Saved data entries
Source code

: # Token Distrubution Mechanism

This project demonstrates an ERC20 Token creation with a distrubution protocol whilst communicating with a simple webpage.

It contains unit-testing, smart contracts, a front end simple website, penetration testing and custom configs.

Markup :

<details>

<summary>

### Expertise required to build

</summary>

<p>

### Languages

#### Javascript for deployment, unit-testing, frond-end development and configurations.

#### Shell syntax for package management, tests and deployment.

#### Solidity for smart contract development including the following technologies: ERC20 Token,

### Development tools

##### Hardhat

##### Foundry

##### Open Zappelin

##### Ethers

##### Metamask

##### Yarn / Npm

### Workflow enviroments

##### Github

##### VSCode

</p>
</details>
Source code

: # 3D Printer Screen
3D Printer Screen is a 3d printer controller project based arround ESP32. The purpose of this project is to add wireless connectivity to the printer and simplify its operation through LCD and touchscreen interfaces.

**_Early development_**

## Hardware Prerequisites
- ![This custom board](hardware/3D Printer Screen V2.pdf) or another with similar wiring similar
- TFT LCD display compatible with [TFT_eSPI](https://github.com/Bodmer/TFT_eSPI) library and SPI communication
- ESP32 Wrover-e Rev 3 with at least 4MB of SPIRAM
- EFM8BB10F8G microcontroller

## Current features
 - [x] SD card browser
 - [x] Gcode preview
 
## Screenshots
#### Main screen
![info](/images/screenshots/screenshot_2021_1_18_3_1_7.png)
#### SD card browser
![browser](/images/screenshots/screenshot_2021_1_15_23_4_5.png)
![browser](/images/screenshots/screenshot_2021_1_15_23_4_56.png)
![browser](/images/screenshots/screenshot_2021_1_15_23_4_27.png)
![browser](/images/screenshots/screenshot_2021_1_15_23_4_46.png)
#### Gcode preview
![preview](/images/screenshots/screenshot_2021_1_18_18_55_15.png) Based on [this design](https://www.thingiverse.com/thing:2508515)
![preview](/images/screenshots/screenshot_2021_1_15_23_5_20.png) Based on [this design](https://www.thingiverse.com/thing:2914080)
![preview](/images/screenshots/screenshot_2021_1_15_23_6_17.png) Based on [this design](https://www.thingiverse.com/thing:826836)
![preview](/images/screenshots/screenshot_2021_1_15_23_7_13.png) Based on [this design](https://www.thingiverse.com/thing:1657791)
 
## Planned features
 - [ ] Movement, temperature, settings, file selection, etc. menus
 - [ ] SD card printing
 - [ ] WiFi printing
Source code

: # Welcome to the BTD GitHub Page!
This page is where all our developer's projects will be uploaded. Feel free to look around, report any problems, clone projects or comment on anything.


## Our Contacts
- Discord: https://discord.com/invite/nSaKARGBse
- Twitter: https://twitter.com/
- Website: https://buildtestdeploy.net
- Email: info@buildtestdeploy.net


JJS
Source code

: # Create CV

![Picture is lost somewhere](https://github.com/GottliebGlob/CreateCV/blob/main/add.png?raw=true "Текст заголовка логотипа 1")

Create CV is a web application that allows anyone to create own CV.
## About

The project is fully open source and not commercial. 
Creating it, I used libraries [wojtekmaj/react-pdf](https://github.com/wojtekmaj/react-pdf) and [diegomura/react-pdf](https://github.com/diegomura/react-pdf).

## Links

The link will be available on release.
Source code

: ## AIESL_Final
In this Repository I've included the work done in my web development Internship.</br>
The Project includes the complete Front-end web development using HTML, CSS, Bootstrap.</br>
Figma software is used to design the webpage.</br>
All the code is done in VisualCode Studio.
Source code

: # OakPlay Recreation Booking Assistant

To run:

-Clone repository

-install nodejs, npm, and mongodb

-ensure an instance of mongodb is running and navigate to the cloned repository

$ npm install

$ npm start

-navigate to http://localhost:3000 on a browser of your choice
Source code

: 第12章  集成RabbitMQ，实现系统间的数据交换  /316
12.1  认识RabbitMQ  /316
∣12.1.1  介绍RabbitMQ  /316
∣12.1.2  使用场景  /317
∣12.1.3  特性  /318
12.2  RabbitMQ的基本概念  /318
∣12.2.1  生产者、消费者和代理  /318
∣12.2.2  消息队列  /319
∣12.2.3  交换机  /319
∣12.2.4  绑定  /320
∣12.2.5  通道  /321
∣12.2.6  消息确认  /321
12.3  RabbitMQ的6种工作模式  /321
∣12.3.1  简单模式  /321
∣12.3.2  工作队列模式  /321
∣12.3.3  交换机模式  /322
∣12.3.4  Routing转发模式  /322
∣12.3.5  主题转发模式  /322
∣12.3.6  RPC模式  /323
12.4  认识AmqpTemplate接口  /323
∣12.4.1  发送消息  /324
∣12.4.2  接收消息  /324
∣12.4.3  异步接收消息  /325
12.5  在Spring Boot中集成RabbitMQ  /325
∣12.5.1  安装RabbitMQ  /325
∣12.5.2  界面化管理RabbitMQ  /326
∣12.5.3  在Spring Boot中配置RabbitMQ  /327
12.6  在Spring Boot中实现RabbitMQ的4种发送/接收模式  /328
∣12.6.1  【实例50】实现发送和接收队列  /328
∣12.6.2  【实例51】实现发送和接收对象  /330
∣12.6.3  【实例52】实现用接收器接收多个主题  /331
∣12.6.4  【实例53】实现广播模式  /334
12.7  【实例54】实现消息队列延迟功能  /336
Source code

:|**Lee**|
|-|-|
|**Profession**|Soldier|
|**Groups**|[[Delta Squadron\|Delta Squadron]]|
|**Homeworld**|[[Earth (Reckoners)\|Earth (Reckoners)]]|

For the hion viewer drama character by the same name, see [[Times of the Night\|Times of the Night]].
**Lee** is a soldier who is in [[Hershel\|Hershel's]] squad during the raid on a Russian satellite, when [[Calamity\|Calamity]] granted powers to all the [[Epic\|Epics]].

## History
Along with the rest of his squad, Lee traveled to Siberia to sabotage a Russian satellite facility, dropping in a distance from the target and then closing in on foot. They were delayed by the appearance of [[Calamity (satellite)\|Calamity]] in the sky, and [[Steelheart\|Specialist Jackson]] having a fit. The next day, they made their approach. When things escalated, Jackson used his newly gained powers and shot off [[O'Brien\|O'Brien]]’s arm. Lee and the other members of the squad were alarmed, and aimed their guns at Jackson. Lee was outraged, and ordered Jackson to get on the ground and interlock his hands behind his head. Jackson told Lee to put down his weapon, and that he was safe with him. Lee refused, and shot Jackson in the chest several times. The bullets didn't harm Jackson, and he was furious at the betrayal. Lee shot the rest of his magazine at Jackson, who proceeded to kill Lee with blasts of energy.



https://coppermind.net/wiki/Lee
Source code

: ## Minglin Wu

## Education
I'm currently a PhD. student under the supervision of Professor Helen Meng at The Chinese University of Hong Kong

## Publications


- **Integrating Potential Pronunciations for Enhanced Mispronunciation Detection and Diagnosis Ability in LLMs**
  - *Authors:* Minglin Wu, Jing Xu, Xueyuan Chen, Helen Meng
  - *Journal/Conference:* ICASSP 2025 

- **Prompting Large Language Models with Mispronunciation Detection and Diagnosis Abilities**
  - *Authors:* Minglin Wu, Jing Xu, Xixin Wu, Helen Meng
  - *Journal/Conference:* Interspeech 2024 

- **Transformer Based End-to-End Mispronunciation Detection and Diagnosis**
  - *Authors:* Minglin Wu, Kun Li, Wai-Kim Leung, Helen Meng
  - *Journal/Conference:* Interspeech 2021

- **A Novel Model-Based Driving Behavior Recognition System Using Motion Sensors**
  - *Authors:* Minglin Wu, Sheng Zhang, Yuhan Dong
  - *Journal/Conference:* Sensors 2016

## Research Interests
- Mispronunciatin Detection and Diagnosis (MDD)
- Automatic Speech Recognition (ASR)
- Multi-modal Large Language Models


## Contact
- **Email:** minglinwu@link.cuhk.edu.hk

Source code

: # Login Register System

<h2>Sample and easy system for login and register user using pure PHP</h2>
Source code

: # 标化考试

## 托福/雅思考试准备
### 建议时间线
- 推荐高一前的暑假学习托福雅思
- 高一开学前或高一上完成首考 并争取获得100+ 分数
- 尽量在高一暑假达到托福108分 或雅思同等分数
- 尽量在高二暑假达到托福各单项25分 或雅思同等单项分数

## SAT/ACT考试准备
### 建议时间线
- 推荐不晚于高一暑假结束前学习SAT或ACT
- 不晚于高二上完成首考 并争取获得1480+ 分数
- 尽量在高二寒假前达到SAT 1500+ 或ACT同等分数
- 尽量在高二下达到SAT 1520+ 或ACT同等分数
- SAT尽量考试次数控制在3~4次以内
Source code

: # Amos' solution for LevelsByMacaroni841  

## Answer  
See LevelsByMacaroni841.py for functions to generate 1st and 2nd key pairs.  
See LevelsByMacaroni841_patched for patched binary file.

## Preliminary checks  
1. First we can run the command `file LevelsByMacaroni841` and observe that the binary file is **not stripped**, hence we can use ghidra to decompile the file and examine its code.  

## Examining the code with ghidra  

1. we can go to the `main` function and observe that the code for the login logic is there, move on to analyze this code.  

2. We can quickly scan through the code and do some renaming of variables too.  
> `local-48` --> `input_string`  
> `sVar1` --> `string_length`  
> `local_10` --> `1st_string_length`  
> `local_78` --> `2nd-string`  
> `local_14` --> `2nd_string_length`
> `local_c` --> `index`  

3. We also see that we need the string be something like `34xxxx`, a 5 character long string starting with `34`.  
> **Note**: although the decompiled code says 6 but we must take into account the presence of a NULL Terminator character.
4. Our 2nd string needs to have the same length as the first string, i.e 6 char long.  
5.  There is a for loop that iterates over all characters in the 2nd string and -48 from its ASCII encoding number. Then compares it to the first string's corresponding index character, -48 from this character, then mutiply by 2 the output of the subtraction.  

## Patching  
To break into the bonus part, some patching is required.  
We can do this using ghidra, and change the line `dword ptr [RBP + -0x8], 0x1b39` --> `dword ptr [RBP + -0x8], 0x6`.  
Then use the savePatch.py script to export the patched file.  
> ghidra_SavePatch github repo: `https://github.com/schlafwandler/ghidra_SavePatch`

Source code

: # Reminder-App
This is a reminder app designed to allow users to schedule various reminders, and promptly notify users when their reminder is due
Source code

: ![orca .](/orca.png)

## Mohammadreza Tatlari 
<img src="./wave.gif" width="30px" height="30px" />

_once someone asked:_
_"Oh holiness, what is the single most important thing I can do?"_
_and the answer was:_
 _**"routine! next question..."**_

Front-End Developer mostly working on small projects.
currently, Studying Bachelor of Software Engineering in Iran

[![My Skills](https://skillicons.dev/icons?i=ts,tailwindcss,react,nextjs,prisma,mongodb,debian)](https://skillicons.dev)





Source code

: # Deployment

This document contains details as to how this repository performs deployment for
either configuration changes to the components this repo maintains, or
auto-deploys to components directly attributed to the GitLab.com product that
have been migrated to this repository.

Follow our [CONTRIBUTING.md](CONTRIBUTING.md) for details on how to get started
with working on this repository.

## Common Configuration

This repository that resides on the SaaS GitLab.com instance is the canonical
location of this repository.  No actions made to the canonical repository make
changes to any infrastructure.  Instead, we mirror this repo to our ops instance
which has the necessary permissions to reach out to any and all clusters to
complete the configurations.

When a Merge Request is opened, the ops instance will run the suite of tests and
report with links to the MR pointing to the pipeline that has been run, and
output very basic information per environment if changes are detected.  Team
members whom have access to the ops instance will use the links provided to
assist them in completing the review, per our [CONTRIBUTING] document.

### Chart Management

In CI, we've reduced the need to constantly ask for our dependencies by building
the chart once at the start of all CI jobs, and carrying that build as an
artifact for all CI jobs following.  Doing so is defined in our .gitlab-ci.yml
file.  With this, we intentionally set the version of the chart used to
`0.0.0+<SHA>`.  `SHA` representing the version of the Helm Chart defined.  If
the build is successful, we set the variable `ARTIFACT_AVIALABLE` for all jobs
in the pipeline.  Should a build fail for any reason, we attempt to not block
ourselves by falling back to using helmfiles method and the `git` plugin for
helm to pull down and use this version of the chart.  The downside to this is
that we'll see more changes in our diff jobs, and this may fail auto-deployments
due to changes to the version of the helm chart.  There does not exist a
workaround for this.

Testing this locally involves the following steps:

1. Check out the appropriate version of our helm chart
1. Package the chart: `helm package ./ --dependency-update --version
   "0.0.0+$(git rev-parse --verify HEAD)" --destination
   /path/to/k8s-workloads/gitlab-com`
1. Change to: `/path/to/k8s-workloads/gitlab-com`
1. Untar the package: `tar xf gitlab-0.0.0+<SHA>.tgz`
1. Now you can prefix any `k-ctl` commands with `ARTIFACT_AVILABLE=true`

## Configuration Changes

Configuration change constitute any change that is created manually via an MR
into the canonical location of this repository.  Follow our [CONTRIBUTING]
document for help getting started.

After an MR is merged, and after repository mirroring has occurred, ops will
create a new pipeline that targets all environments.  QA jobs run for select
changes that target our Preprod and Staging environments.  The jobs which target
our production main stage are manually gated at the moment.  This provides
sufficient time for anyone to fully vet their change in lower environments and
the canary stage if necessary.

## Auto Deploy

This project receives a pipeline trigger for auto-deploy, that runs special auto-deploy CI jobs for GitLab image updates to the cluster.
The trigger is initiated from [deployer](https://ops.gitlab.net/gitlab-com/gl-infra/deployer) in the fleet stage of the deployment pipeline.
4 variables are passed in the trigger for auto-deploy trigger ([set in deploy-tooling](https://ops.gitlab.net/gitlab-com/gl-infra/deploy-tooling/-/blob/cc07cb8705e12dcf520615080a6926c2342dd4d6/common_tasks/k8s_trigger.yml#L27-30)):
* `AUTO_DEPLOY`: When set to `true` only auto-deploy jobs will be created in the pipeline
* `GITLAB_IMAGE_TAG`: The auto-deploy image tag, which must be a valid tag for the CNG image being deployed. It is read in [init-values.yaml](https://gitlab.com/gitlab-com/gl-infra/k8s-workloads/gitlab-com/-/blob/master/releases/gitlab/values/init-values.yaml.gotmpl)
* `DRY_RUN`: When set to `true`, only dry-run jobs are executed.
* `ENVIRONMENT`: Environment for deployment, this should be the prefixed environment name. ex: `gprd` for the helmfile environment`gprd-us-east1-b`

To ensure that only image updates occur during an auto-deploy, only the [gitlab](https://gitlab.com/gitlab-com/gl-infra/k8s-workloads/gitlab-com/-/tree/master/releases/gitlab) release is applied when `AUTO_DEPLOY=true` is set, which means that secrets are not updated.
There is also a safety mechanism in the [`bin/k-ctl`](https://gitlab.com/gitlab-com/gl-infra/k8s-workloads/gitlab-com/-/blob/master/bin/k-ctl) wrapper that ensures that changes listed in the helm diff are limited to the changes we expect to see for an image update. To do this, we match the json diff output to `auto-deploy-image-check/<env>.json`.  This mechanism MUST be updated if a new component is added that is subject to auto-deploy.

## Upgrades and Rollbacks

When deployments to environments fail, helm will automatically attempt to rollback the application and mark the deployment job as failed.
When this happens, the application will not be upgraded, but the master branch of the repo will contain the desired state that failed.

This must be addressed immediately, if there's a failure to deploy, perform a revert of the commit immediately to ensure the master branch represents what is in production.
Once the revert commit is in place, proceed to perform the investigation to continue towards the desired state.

**To do**: Leave out every line above except those from the line with "When a Merge" up to and including the line with "members whom have", and copy those exactly.

**Output for this task**:
When a Merge Request is opened, the ops instance will run the suite of tests and
report with links to the MR pointing to the pipeline that has been run, and
output very basic information per environment if changes are detected.  Team
members whom have access to the ops instance will use the links provided to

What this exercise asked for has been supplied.